What’s new: Alexandre Sablayrolles and colleagues at Facebook and France’s National Institute for Research in Computer Science and Automation adulterated training data with imperceptible signals. Decisions made by models trained on this so-called radioactive data showed signs of the altered corpus.
Key insight: Changes in training data can affect the loss in a trained model’s decisions. A small, consistent alteration in the training data affects the loss in a predictable way.
How it works: The researchers replaced a portion of images in a training corpus with marked images. After training a model on the whole dataset, they compared the model’s loss on small subsets of marked and unmarked images.
- Consider a two-dimensional classification task, as illustrated above. Displacing the features of examples in one class by a constant amount shifts the decision boundary. This change acts as a fingerprint for the altered dataset.
- Radioactive data extends this intuition to higher dimensions. The algorithm randomly chooses a direction to shift extracted features of each class. Then it learns how to modify input images most efficiently to produce the same shifts.
- There are several ways to identify training on radioactive data, depending on the model. A simple one is to compare the model’s loss for a given class on radioactive and unaltered data. A model trained on radioactive data has a lower loss value on radioactive images because the model recognizes the added structure.

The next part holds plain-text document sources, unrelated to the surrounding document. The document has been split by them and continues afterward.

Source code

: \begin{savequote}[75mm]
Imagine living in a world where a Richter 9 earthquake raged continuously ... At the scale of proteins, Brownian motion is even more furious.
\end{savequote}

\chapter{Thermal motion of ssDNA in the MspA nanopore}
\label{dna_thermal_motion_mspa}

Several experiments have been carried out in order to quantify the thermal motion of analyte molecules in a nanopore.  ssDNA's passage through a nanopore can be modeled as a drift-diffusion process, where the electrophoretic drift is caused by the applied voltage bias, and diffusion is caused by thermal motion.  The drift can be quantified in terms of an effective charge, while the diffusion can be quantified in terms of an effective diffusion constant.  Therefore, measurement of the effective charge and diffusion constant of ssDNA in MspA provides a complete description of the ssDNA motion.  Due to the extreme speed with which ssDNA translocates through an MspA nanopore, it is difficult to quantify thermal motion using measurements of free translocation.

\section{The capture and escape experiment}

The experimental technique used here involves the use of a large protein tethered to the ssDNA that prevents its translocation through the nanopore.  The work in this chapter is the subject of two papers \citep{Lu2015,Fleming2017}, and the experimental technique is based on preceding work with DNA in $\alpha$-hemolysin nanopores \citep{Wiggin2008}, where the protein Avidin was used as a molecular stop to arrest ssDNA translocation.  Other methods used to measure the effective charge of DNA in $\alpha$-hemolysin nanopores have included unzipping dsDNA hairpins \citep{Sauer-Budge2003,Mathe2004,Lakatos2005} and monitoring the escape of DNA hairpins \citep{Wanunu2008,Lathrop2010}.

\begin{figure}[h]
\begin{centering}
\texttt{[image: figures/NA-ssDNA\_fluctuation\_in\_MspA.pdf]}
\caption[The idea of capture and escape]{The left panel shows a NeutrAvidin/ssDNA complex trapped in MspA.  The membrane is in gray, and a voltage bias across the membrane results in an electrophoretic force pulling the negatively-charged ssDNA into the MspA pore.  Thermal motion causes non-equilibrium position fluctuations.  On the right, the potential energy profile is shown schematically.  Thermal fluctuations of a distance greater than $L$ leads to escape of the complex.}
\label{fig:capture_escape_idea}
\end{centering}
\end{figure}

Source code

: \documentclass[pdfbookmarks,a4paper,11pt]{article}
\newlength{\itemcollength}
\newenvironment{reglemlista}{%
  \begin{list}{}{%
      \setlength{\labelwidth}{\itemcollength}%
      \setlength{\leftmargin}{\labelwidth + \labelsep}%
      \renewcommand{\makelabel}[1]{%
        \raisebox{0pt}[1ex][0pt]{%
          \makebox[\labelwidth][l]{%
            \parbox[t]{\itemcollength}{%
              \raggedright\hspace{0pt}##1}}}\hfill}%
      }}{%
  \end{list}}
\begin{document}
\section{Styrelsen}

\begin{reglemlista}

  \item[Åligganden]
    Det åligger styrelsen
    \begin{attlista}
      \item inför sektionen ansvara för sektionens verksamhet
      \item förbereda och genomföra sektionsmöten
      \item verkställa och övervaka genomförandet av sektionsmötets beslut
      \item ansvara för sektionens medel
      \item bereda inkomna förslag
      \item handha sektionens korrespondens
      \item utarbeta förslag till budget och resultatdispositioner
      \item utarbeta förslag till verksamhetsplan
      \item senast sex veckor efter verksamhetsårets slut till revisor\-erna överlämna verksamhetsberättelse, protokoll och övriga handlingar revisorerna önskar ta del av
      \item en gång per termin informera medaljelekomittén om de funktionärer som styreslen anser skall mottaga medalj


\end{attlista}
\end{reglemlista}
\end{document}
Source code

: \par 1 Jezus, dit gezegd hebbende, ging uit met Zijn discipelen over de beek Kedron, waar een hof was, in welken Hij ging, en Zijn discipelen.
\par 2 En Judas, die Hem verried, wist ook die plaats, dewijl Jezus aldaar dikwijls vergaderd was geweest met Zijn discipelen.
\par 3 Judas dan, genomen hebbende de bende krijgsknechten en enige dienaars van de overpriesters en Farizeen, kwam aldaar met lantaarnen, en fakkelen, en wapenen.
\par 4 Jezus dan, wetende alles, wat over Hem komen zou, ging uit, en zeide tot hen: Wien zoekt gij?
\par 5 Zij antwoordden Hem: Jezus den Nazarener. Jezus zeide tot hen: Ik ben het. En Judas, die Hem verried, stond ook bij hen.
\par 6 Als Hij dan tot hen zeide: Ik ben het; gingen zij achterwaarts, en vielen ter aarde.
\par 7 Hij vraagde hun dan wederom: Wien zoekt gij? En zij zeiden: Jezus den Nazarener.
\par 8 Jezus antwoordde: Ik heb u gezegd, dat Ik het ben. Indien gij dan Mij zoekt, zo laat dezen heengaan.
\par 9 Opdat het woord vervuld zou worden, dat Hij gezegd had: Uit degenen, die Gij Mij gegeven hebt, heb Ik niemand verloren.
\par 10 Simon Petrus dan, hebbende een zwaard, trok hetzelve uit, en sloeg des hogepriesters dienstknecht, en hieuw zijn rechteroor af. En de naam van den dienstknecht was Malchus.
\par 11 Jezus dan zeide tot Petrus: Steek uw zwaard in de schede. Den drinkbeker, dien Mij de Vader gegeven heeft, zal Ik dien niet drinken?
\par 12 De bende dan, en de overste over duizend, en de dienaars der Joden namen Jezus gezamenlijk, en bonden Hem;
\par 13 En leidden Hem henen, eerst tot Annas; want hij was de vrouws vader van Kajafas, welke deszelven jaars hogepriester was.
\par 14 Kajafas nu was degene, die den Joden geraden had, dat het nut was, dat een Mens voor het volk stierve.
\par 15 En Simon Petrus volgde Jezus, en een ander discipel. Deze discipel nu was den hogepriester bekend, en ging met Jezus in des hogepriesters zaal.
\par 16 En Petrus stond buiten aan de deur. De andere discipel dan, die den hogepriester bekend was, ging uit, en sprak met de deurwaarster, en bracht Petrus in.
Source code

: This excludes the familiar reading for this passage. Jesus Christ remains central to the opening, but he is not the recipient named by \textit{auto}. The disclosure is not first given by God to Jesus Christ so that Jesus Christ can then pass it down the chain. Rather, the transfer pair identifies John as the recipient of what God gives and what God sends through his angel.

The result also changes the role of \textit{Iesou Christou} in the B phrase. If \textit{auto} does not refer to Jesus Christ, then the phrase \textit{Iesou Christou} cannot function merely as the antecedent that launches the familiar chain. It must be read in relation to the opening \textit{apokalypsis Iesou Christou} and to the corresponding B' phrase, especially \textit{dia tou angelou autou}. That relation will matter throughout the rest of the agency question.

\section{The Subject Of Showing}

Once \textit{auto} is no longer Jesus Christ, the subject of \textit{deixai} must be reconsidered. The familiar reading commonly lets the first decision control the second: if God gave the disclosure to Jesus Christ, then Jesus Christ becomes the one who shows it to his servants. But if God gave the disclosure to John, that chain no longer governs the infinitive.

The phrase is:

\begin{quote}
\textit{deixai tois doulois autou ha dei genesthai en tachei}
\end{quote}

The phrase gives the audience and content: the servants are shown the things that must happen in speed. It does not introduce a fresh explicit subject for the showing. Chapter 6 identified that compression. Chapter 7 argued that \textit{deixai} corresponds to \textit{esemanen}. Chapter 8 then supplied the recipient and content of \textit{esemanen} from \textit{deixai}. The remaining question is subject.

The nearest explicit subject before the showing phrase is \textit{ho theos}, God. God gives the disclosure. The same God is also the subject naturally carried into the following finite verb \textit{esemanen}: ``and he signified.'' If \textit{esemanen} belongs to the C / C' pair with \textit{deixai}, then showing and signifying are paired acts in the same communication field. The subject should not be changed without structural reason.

Results: The researchers marked 1 percent of Imagenet and trained a Resnet-18 on the entire dataset. The model’s loss on subsets of radioactive and normal data differed by a statistically significant amount, confirming that the model had been trained on a portion of marked data, while accuracy declined by only 0.1 percent compared to training on standard Imagenet. Different architectures and datasets yielded similar results.
Why it matters: As neural networks become enmeshed more deeply in a variety of fields, it becomes more helpful to know how they were trained — say, to understand bias or track use of proprietary datasets. This technique, though nascent, offers a potential path to that goal.
We’re thinking: Beyond identifying training sets, radioactive data may offer a method to enforce data privacy by making it possible to identify models trained from improperly obtained private data.